- _ACTIVITY_
Look through the records below and say how many lines include "created". Give only that number.

Stored data
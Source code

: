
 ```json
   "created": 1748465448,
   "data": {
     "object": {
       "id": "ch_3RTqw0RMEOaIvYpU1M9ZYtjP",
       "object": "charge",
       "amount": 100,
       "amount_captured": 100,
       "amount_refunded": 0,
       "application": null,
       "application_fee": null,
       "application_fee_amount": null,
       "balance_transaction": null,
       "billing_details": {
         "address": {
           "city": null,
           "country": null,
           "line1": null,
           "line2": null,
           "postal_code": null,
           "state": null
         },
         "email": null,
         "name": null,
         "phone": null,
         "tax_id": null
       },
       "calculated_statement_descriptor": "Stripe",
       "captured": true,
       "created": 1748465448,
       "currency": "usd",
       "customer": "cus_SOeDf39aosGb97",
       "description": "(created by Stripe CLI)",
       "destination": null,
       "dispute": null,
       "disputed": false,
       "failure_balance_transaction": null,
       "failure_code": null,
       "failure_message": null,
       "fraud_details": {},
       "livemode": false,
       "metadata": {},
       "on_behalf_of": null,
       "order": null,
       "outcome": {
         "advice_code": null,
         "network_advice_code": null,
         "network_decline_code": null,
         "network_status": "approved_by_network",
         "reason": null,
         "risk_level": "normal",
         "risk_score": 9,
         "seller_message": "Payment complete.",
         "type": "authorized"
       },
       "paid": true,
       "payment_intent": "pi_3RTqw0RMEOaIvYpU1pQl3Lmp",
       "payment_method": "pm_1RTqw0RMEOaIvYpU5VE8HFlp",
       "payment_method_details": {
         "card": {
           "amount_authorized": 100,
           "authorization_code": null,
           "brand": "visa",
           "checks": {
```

- _WRITTEN RESPONSE_
3